Symantec’s console is called the “Norton Protection Center,” and Check Point has a management console in ZoneAlarm Internet Security Suite. McAfee, one of the top players in the consumer security space, also has a security console. Trend Micro and CA declined to comment.
Competing consoles
Microsoft’s Windows Security Center will appear in the Vista update.
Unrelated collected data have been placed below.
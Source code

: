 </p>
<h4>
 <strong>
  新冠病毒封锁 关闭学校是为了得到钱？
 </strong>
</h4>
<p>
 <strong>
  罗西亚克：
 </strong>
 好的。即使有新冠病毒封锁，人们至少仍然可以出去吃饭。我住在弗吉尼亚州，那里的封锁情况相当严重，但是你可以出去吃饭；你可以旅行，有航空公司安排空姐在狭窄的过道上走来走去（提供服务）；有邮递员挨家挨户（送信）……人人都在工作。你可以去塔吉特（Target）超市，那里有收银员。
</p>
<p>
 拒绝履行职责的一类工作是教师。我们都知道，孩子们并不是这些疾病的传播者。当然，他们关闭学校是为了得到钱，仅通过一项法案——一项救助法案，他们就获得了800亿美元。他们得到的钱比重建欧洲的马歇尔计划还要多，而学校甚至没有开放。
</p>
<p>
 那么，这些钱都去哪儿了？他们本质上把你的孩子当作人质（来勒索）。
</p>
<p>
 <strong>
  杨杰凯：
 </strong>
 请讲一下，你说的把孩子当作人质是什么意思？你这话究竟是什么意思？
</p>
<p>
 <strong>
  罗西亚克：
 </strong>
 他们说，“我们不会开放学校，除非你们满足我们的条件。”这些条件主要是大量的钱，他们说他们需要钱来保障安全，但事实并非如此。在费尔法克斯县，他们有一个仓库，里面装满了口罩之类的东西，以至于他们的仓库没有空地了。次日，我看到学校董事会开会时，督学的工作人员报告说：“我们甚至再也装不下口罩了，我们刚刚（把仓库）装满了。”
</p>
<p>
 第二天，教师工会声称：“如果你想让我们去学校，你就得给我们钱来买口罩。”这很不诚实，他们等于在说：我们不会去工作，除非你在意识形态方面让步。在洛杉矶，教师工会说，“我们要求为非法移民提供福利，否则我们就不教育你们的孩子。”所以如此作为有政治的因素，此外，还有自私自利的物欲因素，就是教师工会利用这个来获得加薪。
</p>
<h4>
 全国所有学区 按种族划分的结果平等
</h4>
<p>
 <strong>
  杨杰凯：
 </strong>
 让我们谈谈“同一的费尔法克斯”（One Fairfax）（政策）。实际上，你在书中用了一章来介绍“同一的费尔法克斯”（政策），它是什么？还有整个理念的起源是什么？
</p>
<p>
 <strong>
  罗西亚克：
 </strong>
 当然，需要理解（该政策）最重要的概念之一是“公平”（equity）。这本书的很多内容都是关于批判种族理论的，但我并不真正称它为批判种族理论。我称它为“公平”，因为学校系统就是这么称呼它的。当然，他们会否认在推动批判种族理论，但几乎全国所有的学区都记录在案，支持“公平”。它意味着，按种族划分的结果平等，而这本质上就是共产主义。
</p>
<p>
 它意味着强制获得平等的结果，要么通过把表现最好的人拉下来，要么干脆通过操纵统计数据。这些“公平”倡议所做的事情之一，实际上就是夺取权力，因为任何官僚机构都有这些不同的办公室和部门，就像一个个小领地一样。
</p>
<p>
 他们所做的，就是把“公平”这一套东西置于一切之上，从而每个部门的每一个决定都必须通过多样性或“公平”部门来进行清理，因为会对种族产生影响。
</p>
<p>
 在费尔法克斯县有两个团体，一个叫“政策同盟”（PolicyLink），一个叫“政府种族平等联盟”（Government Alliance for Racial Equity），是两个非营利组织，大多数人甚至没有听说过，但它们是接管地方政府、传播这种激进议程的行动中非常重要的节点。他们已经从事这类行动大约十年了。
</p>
Here’s a list of rival technology, which ships in the maker’s security suite product.
McAfee: McAfee SecurityCenter
Symantec: Norton Protection Center
Check Point: ZoneLabs’ ZoneAlarm Security Suite management console
Trend Micro: PC-cillin Internet Security console
Michael Cherry, an analyst at Directions on Microsoft, also questioned the software maker’s neutrality when it comes to Windows Security Center, wondering whether Microsoft’s developers would respond quicker to a request from the OneCare team then to Symantec’s Norton AntiVirus team.
“I am not comfortable yet that that information is being shared equally and that all partners are equal partners,” Cherry said. “It is only neutral when they can prove that OneCare, or Windows Firewall, or Windows Defender does not get a more favorable review or a more favorable access to technology.”
There is something to be said for a central point in Windows that has security information, Cherry added. But if a user picks a third-party security suite, that product should be able to turn off Windows Security Center, he said.
“If I choose to use a third party’s tools, then I would want to use a security center from them. So I’d be much more comfortable if Microsoft’s could be uninstalled in favor of the one I want to use,” he said.
Restricted Vista?
Symantec, Check Point and McAfee also argued that Microsoft’s Windows Security Center risks giving consumers a limited view of security.
“If we were to just cede the dashboard console view of security to Microsoft, we could only talk to users about firewalls, antivirus and anti-spyware,” Symantec’s McCorkendale said
Check Point’s Yecies said that Microsoft’s console looks at security with blinders that are surprisingly convenient to its own product lineup.
“The modules, as Microsoft has currently defined them, are incomplete in an environment of zero-day exploits,” she said. “Setting up those terms really limits the view consumers have about what is possible and potentially what they need. It might lead a consumer to think that they are fully protected, when in fact they are far from it.”
But Natalie Lambert, an analyst at Forrester Research, argued that Microsoft is helping PC users. “The Windows Security Center is helpful, it really does provide a quick view into security,” she said. “Consumers need to have security handed to them on a silver platter.”
Vista is the first major update to Windows since Microsoft shipped XP in 2001. Back then, Microsoft was not a player in the security arena, and things went much smoother, McCorkendale said
“It is really hard work and we have had to be very, very persistent and over a very long period of time, which is different from how we used to work with Microsoft before they got into the security space. They have really changed the rules of the game; we used to have a lot more pleasant dialogue,” he said.
Ultimately, Symantec hopes all the differences can be resolved nicely, McCorkendale said.
“All our concerns are about consumer choice. Consumer should be allowed to choose their security solution and if they are not allowed to make that choice…you risk a monoculture in security, which reduces innovation and diversity.”